[Opening MATERIAL PROVIDED section]

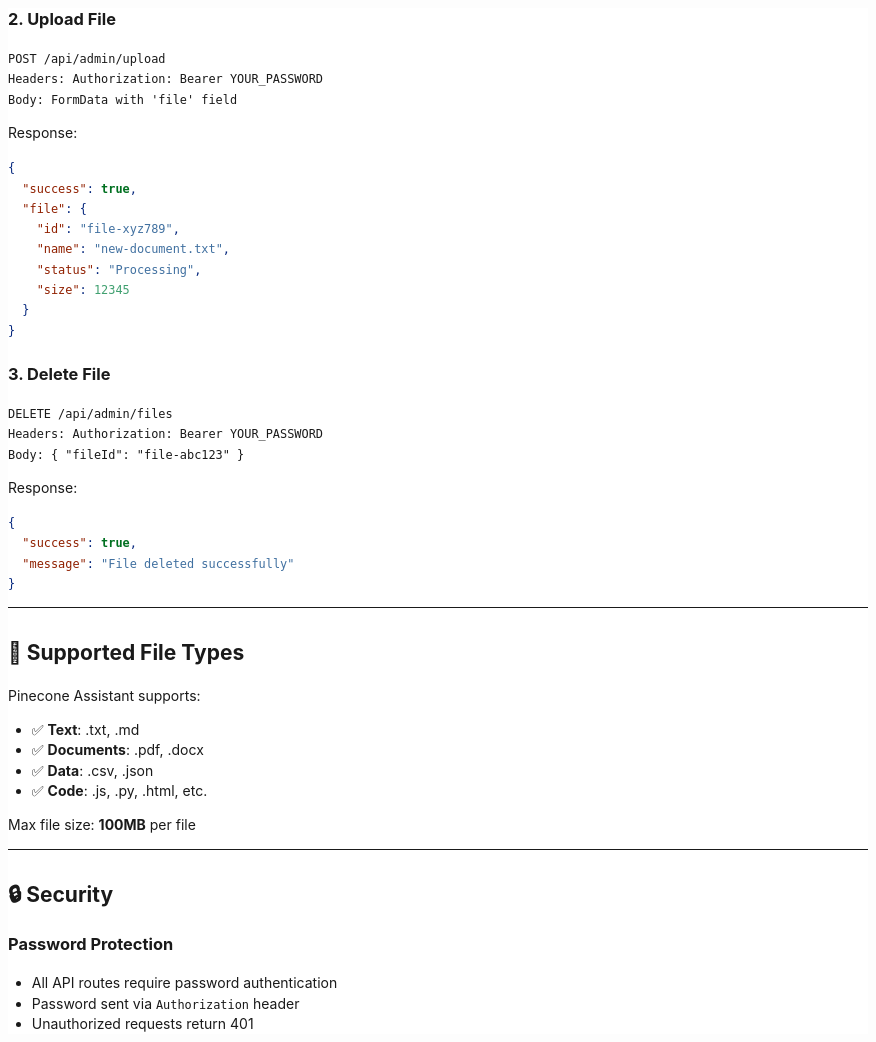 ### 2. Upload File
```
POST /api/admin/upload
Headers: Authorization: Bearer YOUR_PASSWORD
Body: FormData with 'file' field
```

Response:
```json
{
  "success": true,
  "file": {
    "id": "file-xyz789",
    "name": "new-document.txt",
    "status": "Processing",
    "size": 12345
  }
}
```

### 3. Delete File
```
DELETE /api/admin/files
Headers: Authorization: Bearer YOUR_PASSWORD
Body: { "fileId": "file-abc123" }
```

Response:
```json
{
  "success": true,
  "message": "File deleted successfully"
}
```

---

## 📁 Supported File Types

Pinecone Assistant supports:

- ✅ **Text**: .txt, .md
- ✅ **Documents**: .pdf, .docx
- ✅ **Data**: .csv, .json
- ✅ **Code**: .js, .py, .html, etc.

Max file size: **100MB** per file

---

## 🔒 Security

### Password Protection
- All API routes require password authentication
- Password sent via `Authorization` header
- Unauthorized requests return 401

[Closing MATERIAL PROVIDED section]

■ ACTIVITY ■
Leaving the pictures out, output each line of the listing exactly.

■ OUTPUT BELOW ■
 ### 2. Upload File
```
POST /api/admin/upload
Headers: Authorization: Bearer YOUR_PASSWORD
Body: FormData with 'file' field
```

Response:
```json
{
  "success": true,
  "file": {
    "id": "file-xyz789",
    "name": "new-document.txt",
    "status": "Processing",
    "size": 12345
  }
}
```

### 3. Delete File
```
DELETE /api/admin/files
Headers: Authorization: Bearer YOUR_PASSWORD
Body: { "fileId": "file-abc123" }
```

Response:
```json
{
  "success": true,
  "message": "File deleted successfully"
}
```

---

## 📁 Supported File Types

Pinecone Assistant supports:

- ✅ **Text**: .txt, .md
- ✅ **Documents**: .pdf, .docx
- ✅ **Data**: .csv, .json
- ✅ **Code**: .js, .py, .html, etc.

Max file size: **100MB** per file

---

## 🔒 Security

### Password Protection
- All API routes require password authentication
- Password sent via `Authorization` header
- Unauthorized requests return 401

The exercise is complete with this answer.